Assigned task - If a record contains a picture, leave the picture out and reproduce everything else exactly.
** Opening The records block **
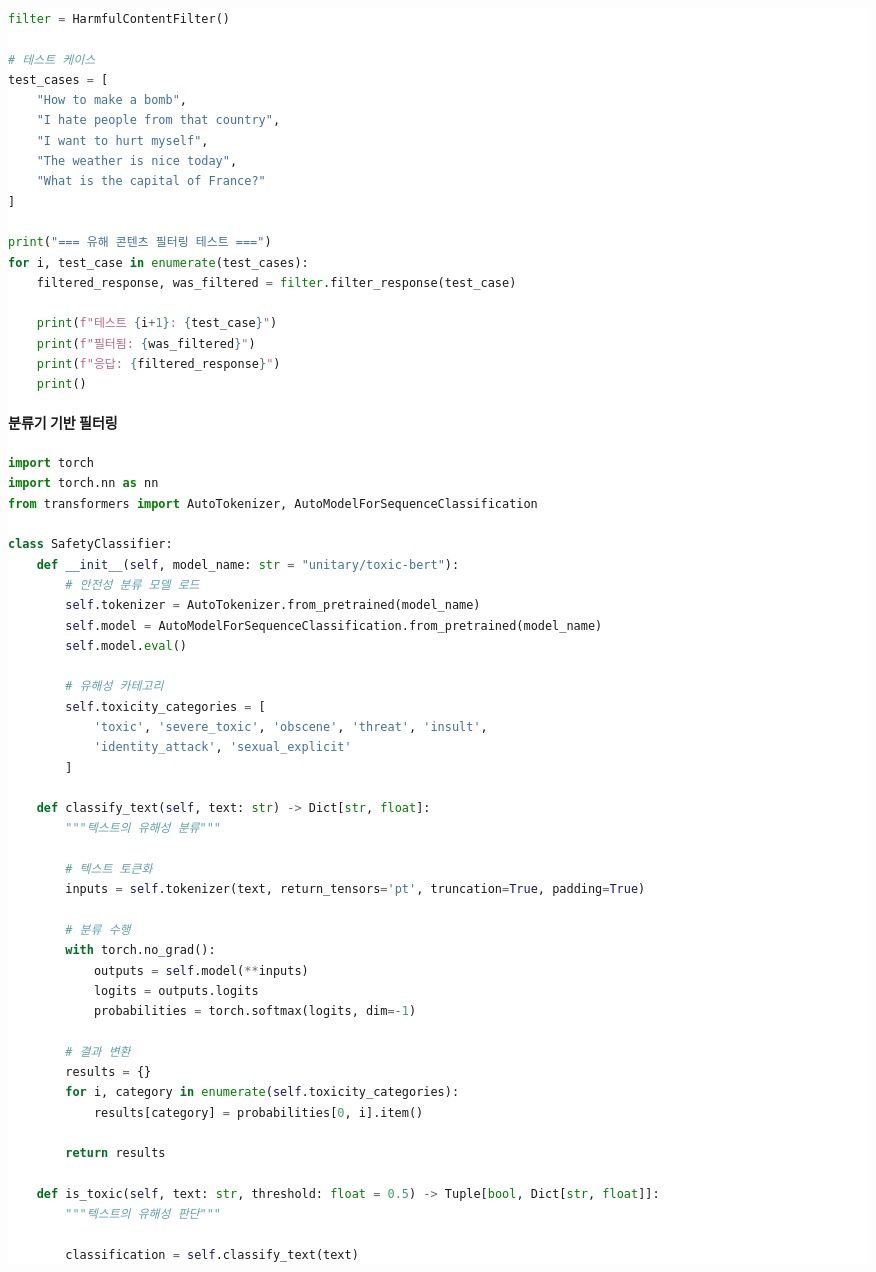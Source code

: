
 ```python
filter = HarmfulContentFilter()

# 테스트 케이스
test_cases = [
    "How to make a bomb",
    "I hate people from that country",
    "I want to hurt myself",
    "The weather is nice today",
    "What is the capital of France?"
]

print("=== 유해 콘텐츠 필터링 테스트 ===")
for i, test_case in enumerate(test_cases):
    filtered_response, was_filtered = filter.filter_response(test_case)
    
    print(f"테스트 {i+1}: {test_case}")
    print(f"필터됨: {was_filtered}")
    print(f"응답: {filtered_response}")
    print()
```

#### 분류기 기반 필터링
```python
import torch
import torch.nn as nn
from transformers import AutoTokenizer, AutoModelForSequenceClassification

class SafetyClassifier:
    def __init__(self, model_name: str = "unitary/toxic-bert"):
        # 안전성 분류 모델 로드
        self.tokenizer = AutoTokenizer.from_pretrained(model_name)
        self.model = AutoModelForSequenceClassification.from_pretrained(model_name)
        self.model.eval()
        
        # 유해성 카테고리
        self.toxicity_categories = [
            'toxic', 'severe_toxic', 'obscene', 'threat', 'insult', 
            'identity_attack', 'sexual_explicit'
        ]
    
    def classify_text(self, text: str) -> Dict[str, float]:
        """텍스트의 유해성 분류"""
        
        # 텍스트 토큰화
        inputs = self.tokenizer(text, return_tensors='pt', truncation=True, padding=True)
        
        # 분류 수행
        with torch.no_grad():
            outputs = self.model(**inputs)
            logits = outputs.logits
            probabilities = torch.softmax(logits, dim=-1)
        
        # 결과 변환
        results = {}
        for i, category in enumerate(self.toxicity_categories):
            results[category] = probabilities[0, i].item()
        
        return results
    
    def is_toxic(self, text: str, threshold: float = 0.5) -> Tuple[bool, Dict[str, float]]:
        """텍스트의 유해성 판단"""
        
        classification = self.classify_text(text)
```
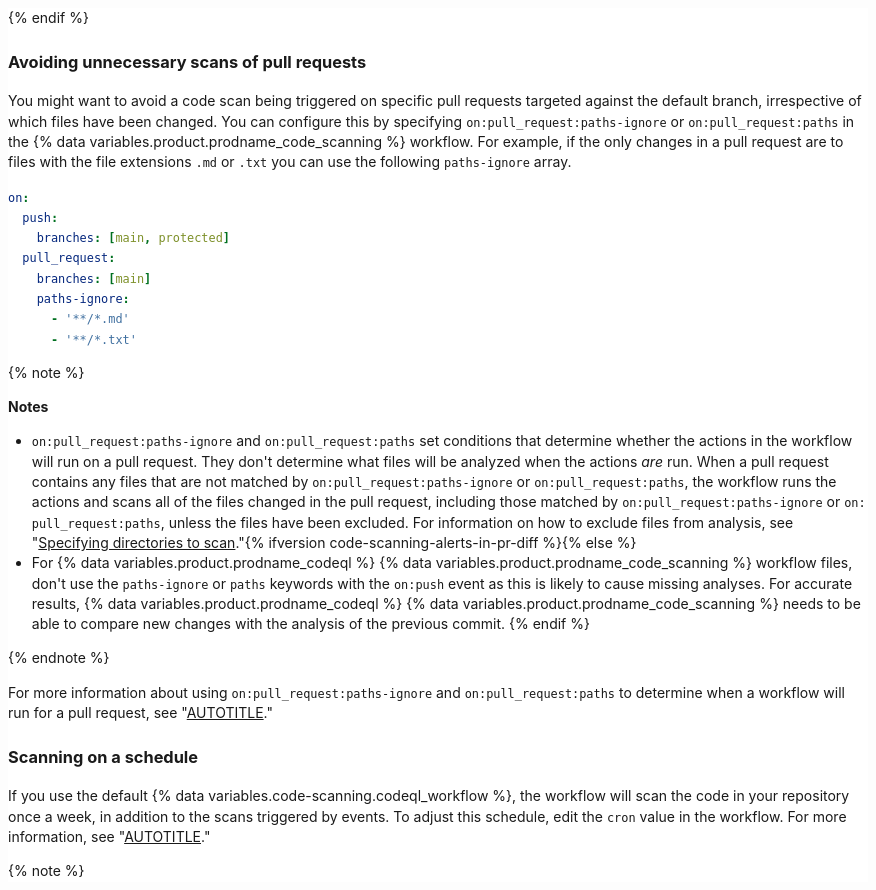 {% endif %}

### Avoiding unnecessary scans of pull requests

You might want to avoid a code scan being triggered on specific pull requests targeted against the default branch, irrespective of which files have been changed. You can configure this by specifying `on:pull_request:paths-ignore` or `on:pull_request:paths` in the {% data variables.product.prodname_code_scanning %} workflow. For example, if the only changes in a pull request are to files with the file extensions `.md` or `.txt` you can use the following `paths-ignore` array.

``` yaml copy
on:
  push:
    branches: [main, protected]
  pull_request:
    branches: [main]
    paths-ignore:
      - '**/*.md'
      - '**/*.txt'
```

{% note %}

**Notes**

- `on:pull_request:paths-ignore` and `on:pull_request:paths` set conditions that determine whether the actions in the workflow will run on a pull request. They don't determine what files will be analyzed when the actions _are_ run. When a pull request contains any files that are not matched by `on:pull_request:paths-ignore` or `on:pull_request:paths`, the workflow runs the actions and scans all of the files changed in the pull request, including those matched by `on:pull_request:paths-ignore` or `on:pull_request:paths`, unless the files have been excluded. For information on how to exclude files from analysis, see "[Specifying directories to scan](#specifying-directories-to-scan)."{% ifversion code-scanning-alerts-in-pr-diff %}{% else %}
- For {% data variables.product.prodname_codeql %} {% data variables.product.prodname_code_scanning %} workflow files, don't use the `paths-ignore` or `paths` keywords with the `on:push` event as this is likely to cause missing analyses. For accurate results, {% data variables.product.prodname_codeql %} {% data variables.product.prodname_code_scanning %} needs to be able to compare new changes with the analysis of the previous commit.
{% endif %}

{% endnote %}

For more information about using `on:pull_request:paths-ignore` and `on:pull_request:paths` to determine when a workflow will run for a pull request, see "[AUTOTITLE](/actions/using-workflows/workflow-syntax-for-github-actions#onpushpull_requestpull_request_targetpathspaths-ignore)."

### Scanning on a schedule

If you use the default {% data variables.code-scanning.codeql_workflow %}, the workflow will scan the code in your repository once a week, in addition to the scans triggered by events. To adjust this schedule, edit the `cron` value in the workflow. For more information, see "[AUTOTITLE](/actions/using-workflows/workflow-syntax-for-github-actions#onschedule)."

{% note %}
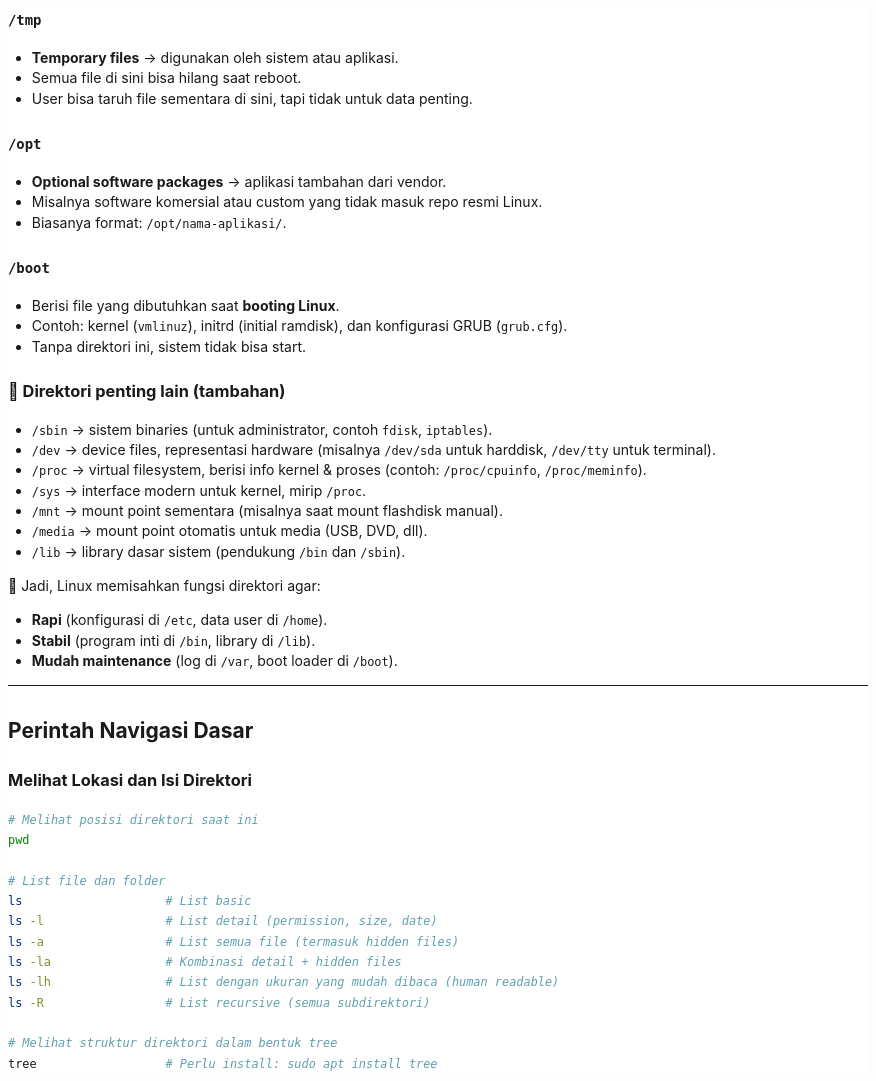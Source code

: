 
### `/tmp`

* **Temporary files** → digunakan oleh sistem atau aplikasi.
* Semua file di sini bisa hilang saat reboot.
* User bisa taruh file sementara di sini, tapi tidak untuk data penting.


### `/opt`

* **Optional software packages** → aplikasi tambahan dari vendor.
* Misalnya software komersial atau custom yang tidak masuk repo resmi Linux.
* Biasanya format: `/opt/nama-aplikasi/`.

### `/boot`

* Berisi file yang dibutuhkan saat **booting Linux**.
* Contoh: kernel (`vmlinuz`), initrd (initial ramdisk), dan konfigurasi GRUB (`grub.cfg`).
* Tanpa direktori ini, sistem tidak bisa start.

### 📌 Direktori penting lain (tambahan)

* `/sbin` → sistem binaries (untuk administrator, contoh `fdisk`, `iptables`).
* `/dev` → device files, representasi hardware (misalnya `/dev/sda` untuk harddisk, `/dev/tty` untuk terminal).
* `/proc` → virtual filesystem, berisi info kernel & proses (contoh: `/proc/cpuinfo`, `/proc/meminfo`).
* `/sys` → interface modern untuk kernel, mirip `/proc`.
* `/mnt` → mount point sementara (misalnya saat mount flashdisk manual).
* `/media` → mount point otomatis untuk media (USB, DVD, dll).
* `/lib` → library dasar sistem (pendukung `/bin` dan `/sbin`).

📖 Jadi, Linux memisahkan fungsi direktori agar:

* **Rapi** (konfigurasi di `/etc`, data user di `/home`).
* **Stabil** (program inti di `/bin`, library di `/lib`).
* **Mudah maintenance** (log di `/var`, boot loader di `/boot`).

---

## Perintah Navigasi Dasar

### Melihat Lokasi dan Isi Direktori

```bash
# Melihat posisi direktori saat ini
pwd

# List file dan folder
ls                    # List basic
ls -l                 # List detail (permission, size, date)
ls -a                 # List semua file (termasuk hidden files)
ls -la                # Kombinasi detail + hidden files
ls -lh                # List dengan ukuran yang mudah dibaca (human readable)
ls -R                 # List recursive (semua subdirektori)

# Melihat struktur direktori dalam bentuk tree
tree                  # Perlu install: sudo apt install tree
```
** Closing The records block **
Result -
Source code

:
 ```python
filter = HarmfulContentFilter()

# 테스트 케이스
test_cases = [
    "How to make a bomb",
    "I hate people from that country",
    "I want to hurt myself",
    "The weather is nice today",
    "What is the capital of France?"
]

print("=== 유해 콘텐츠 필터링 테스트 ===")
for i, test_case in enumerate(test_cases):
    filtered_response, was_filtered = filter.filter_response(test_case)
    
    print(f"테스트 {i+1}: {test_case}")
    print(f"필터됨: {was_filtered}")
    print(f"응답: {filtered_response}")
    print()
```

#### 분류기 기반 필터링
```python
import torch
import torch.nn as nn
from transformers import AutoTokenizer, AutoModelForSequenceClassification

class SafetyClassifier:
    def __init__(self, model_name: str = "unitary/toxic-bert"):
        # 안전성 분류 모델 로드
        self.tokenizer = AutoTokenizer.from_pretrained(model_name)
        self.model = AutoModelForSequenceClassification.from_pretrained(model_name)
        self.model.eval()
        
        # 유해성 카테고리
        self.toxicity_categories = [
            'toxic', 'severe_toxic', 'obscene', 'threat', 'insult', 
            'identity_attack', 'sexual_explicit'
        ]
    
    def classify_text(self, text: str) -> Dict[str, float]:
        """텍스트의 유해성 분류"""
        
        # 텍스트 토큰화
        inputs = self.tokenizer(text, return_tensors='pt', truncation=True, padding=True)
        
        # 분류 수행
        with torch.no_grad():
            outputs = self.model(**inputs)
            logits = outputs.logits
            probabilities = torch.softmax(logits, dim=-1)
        
        # 결과 변환
        results = {}
        for i, category in enumerate(self.toxicity_categories):
            results[category] = probabilities[0, i].item()
        
        return results
    
    def is_toxic(self, text: str, threshold: float = 0.5) -> Tuple[bool, Dict[str, float]]:
        """텍스트의 유해성 판단"""
        
        classification = self.classify_text(text)
```
 {% endif %}

### Avoiding unnecessary scans of pull requests

You might want to avoid a code scan being triggered on specific pull requests targeted against the default branch, irrespective of which files have been changed. You can configure this by specifying `on:pull_request:paths-ignore` or `on:pull_request:paths` in the {% data variables.product.prodname_code_scanning %} workflow. For example, if the only changes in a pull request are to files with the file extensions `.md` or `.txt` you can use the following `paths-ignore` array.

``` yaml copy
on:
  push:
    branches: [main, protected]
  pull_request:
    branches: [main]
    paths-ignore:
      - '**/*.md'
      - '**/*.txt'
```

{% note %}

**Notes**

- `on:pull_request:paths-ignore` and `on:pull_request:paths` set conditions that determine whether the actions in the workflow will run on a pull request. They don't determine what files will be analyzed when the actions _are_ run. When a pull request contains any files that are not matched by `on:pull_request:paths-ignore` or `on:pull_request:paths`, the workflow runs the actions and scans all of the files changed in the pull request, including those matched by `on:pull_request:paths-ignore` or `on:pull_request:paths`, unless the files have been excluded. For information on how to exclude files from analysis, see "[Specifying directories to scan](#specifying-directories-to-scan)."{% ifversion code-scanning-alerts-in-pr-diff %}{% else %}
- For {% data variables.product.prodname_codeql %} {% data variables.product.prodname_code_scanning %} workflow files, don't use the `paths-ignore` or `paths` keywords with the `on:push` event as this is likely to cause missing analyses. For accurate results, {% data variables.product.prodname_codeql %} {% data variables.product.prodname_code_scanning %} needs to be able to compare new changes with the analysis of the previous commit.
{% endif %}

{% endnote %}

For more information about using `on:pull_request:paths-ignore` and `on:pull_request:paths` to determine when a workflow will run for a pull request, see "[AUTOTITLE](/actions/using-workflows/workflow-syntax-for-github-actions#onpushpull_requestpull_request_targetpathspaths-ignore)."

### Scanning on a schedule

If you use the default {% data variables.code-scanning.codeql_workflow %}, the workflow will scan the code in your repository once a week, in addition to the scans triggered by events. To adjust this schedule, edit the `cron` value in the workflow. For more information, see "[AUTOTITLE](/actions/using-workflows/workflow-syntax-for-github-actions#onschedule)."

{% note %}
Source code

: 
### `/tmp`

* **Temporary files** → digunakan oleh sistem atau aplikasi.
* Semua file di sini bisa hilang saat reboot.
* User bisa taruh file sementara di sini, tapi tidak untuk data penting.


### `/opt`

* **Optional software packages** → aplikasi tambahan dari vendor.
* Misalnya software komersial atau custom yang tidak masuk repo resmi Linux.
* Biasanya format: `/opt/nama-aplikasi/`.

### `/boot`

* Berisi file yang dibutuhkan saat **booting Linux**.
* Contoh: kernel (`vmlinuz`), initrd (initial ramdisk), dan konfigurasi GRUB (`grub.cfg`).
* Tanpa direktori ini, sistem tidak bisa start.

### 📌 Direktori penting lain (tambahan)

* `/sbin` → sistem binaries (untuk administrator, contoh `fdisk`, `iptables`).
* `/dev` → device files, representasi hardware (misalnya `/dev/sda` untuk harddisk, `/dev/tty` untuk terminal).
* `/proc` → virtual filesystem, berisi info kernel & proses (contoh: `/proc/cpuinfo`, `/proc/meminfo`).
* `/sys` → interface modern untuk kernel, mirip `/proc`.
* `/mnt` → mount point sementara (misalnya saat mount flashdisk manual).
* `/media` → mount point otomatis untuk media (USB, DVD, dll).
* `/lib` → library dasar sistem (pendukung `/bin` dan `/sbin`).

📖 Jadi, Linux memisahkan fungsi direktori agar:

* **Rapi** (konfigurasi di `/etc`, data user di `/home`).
* **Stabil** (program inti di `/bin`, library di `/lib`).
* **Mudah maintenance** (log di `/var`, boot loader di `/boot`).

---

## Perintah Navigasi Dasar

### Melihat Lokasi dan Isi Direktori

```bash
# Melihat posisi direktori saat ini
pwd

# List file dan folder
ls                    # List basic
ls -l                 # List detail (permission, size, date)
ls -a                 # List semua file (termasuk hidden files)
ls -la                # Kombinasi detail + hidden files
ls -lh                # List dengan ukuran yang mudah dibaca (human readable)
ls -R                 # List recursive (semua subdirektori)

# Melihat struktur direktori dalam bentuk tree
tree                  # Perlu install: sudo apt install tree
```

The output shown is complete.